Pero fue, paradójicamente, la primera gran oleada inmigratoria, que pisó las costas del Plata hacia 1880, la que contribuyó a configurar la forma de hacer asado con parrillas en la ciudad de Buenos Aires. A los recién llegados al célebre Hotel de los Inmigrantes se les daba 600 gramos de pan y 600 gramos de carne por día. De esa manera, los europeos, para quienes la carne era un bien escaso y casi inalcanzable, abrazaron complacidos el culto al asado. En los conventillos se empezó a grillar la carne de un modo más urbano y con parrillas horizontales.

A pesar del alto costo de la carne, con casi 60 kilos por persona al año, los argentinos seguimos siendo uno de los pueblos más carnívoros; aunque, en estos tiempos de escasez, no toda la carne va a parar al asador. Los registros de consumo dan cuenta de una baja en la ingesta de carne vacuna, en parte por la sustitución por otras proteínas cárnicas y también debido a los vaivenes económicos del país, que desde tiempo hace largo tiempo están en estrepitosa baja.

Si mal no recuerdo, hace dos años, el entonces candidato presidencial Alberto Fernández había asegurado que la exportación de carne era “prioritaria y perfectamente compatible con la lucha contra la inflación”. El hoy presidente Alberto Fernández parece pensar todo lo contrario. La directora general de Comercio Interior, Paula Español, muy conectada con la vicepresidenta Cristina Fernández de Kirchner y con su hijo Máximo, lleva semanas advirtiendo de que al Gobierno no le “temblará el pulso a la hora de prohibir definitivamente las exportaciones para forzar los precios a la baja”. Esta postura ha prevalecido y ha sido aplaudida de inmediato por el sector más radical de la coalición en el gobierno. Juan Grabois, el joven líder de Patria Grande y representante de los sectores sociales más excluidos, además de asesor del papa Francisco, se felicitó por la prohibición: “La Patria, primero”, exclamó apoyando la medida.

Otra parte del peronismo coincidió con los ganaderos. No es deseable entrar en otro conflicto con el campo y, sobre todo, interrumpir las exportaciones, justo cuando Argentina está escasa de dólares; es como dispararse un balazo en el pie. Se está por ver ahora si el endeble Gobierno de los Fernández podrá resistir las protestas del sector agrario y sostener la anunciada prohibición. En enero ya se había prohibido por 30 días la exportación de maíz; sin embargo, tras reunirse con los productores, se demoró la medida. Ahora los ganaderos temen que si el Gobierno sigue adelante y prolonga su decisión por más de un mes, como sucedió en 2006, se pierdan sin remedio mercados esenciales. Por ejemplo, nunca se ha recuperado el mercado alemán, que se quedó sin bifes argentinos justo cuando Alemania disputaba como local un Mundial de fútbol.
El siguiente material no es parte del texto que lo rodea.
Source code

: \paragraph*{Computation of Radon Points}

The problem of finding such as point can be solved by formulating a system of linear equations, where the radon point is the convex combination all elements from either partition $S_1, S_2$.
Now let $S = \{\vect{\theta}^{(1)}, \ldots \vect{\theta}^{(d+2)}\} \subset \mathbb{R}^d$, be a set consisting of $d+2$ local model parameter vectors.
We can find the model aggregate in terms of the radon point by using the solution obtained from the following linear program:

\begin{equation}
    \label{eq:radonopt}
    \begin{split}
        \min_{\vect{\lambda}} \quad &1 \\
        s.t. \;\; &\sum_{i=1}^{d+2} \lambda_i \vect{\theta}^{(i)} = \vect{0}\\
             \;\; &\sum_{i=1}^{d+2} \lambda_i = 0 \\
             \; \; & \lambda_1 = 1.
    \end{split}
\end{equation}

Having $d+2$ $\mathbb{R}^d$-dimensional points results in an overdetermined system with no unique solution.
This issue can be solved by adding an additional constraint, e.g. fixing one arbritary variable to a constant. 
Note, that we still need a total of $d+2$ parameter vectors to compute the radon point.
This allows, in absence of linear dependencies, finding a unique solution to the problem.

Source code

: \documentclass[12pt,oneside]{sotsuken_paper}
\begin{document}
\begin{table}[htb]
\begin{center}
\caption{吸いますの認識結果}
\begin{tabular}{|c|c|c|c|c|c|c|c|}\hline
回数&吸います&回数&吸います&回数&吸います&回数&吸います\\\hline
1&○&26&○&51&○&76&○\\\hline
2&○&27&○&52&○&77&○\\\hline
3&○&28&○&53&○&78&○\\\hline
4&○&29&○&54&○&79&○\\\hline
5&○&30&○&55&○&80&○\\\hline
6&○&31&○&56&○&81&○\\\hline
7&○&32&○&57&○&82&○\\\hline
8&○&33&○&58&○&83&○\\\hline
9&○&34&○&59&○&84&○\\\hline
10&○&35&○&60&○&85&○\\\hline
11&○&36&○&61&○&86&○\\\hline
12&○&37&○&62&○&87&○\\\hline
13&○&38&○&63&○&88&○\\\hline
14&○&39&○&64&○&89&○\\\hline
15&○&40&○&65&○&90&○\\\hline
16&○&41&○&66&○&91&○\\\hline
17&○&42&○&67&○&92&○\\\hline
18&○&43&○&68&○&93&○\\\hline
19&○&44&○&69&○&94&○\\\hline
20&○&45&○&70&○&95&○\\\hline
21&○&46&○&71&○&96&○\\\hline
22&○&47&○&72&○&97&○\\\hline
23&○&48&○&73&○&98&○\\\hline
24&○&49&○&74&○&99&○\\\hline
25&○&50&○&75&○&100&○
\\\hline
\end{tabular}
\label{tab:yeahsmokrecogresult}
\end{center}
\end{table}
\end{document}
La carne, todos sabemos, constituye un segmento importante de las exportaciones argentinas. En 2020 supuso ingresos por 3.126 millones de dólares, frente a los 14.000 aportados por la exportación estelar de la soja. La carne vacuna representa aproximadamente un 10 por ciento del comercio exterior de un país cada vez más cerrado en sí mismo, que ha limitado hasta sus viajes aéreos y se enrosca en el remoto, absurdo lema “vivir de lo nuestro”. Imperdonable error. El mundo moderno es un tejido de intercomunicaciones, especialmente establecido en el comercio internacional.

Lo que se vende afuera es, además, distinto a lo que se consume internamente. La denominada Cuota Hilton es un cupo de exportación de carne vacuna sin hueso, de alta calidad y valor que la Unión Europea otorga a países productores y exportadores. Nada se desaprovecha; hay cortes menos especiales que se venden en otros países. La República Popular China, por ejemplo, compra con preferencia lo que se llama “sobrante”, que son partes de calidad menos especial, destinadas al procesamiento industrial. En tanto que en Europa, como ya señalamos, se venden las piezas más refinadas y caras.

Sea como fuere, lo cierto es que “el asado”, o “el asadito criollo”, como se lo llama tiernamente en los hogares, ese corte intermedio bien argentino y dominguero, está pasando al olvido. Es un lujo en estos crueles tiempos en que la pobreza alcanza cifras aterradoras.